Коммунисты Анна Зегерс, Иоганнес Р. Бехер, Теодор Пливье{247}, Бодо Узе и Альфред Канторович встречаются в Союзе защиты эмигрировавших немецких писателей с либералами, такими, как Герман Кестен, Вальтер Хазенклевер, Эрнст Вайс, Фриц Вальтер, Вальтер Меринг, Клаус Манн, а то и вовсе с романтическими монархистами вроде Йозефа Рота.

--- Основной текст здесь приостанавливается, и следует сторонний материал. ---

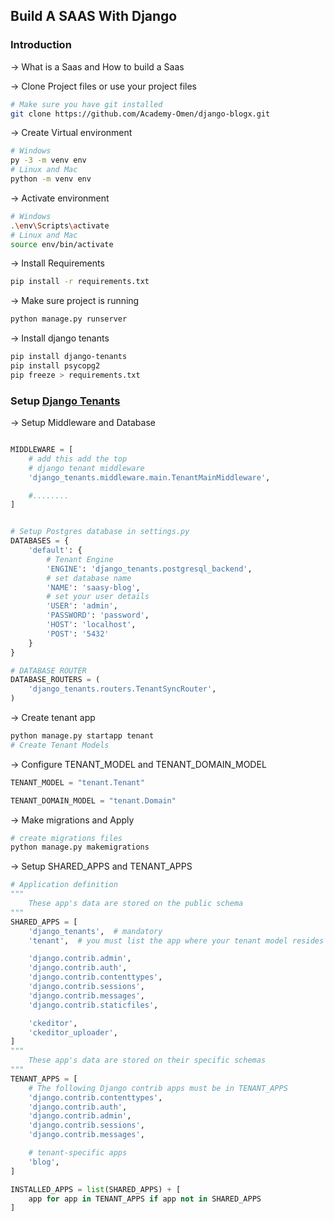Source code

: ## Build A SAAS With Django

### Introduction

-> What is a Saas and How to build a Saas

-> Clone Project files or use your project files
```bash
# Make sure you have git installed
git clone https://github.com/Academy-Omen/django-blogx.git
```

-> Create Virtual environment
```bash
# Windows
py -3 -m venv env
# Linux and Mac
python -m venv env
```

-> Activate environment
```bash
# Windows
.\env\Scripts\activate
# Linux and Mac
source env/bin/activate
```

-> Install Requirements
```bash
pip install -r requirements.txt
```
-> Make sure project is running
```bash
python manage.py runserver
```

-> Install django tenants
```bash
pip install django-tenants
pip install psycopg2
pip freeze > requirements.txt
```
### Setup [Django Tenants](https://django-tenants.readthedocs.io/en/latest/install.html)

-> Setup Middleware and Database
```py

MIDDLEWARE = [
    # add this add the top
    # django tenant middleware
    'django_tenants.middleware.main.TenantMainMiddleware',

    #........
]


# Setup Postgres database in settings.py
DATABASES = {
    'default': {
        # Tenant Engine
        'ENGINE': 'django_tenants.postgresql_backend',
        # set database name
        'NAME': 'saasy-blog',
        # set your user details
        'USER': 'admin',
        'PASSWORD': 'password',
        'HOST': 'localhost',
        'POST': '5432'
    }
}

# DATABASE ROUTER
DATABASE_ROUTERS = (
    'django_tenants.routers.TenantSyncRouter',
)

```

-> Create tenant app
```bash
python manage.py startapp tenant
# Create Tenant Models
```

-> Configure TENANT_MODEL and TENANT_DOMAIN_MODEL
```py
TENANT_MODEL = "tenant.Tenant"

TENANT_DOMAIN_MODEL = "tenant.Domain"
```

-> Make migrations and Apply
```bash
# create migrations files
python manage.py makemigrations
```

-> Setup SHARED_APPS and TENANT_APPS
```py
# Application definition
"""
    These app's data are stored on the public schema
"""
SHARED_APPS = [
    'django_tenants',  # mandatory
    'tenant',  # you must list the app where your tenant model resides in

    'django.contrib.admin',
    'django.contrib.auth',
    'django.contrib.contenttypes',
    'django.contrib.sessions',
    'django.contrib.messages',
    'django.contrib.staticfiles',

    'ckeditor',
    'ckeditor_uploader',
]
"""
    These app's data are stored on their specific schemas
"""
TENANT_APPS = [
    # The following Django contrib apps must be in TENANT_APPS
    'django.contrib.contenttypes',
    'django.contrib.auth',
    'django.contrib.admin',
    'django.contrib.sessions',
    'django.contrib.messages',

    # tenant-specific apps
    'blog',
]

INSTALLED_APPS = list(SHARED_APPS) + [
    app for app in TENANT_APPS if app not in SHARED_APPS
]

```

Оба центра литературной эмиграции на юге Франции — Ницца и Санари-сюр-Мер. В Ницце засел Генрих Манн в маленькой квартирке, недалеко от роскошной променады Ангеэс, и работает над своим «Генрихом IV», два толстых тома: сперва «Юность», затем «Зрелые годы». У автора же, казалось, совпали зрелость и вторая юность; никогда еще со времени «Маленького города» и «Учителя Гнуса» этот писатель не был в такой форме. Теперь к творческой фантазии и художественной изобразительности прибавляется мудрость — результат долгой, осознанно и страстно прожитой жизни. «Генрих IV» становится его шедевром.
У дяди Генриха в Ницце бывает хороший ужин: об этом заботится его (вторая) супруга, фрау Нелли, урожденная Крёгер, из Любека. После еды идут в одно из больших кафе на площади Массена, где эмигрантская литература представлена почти так же богато, как в «Двух окурках» на бульваре Сен-Жермен.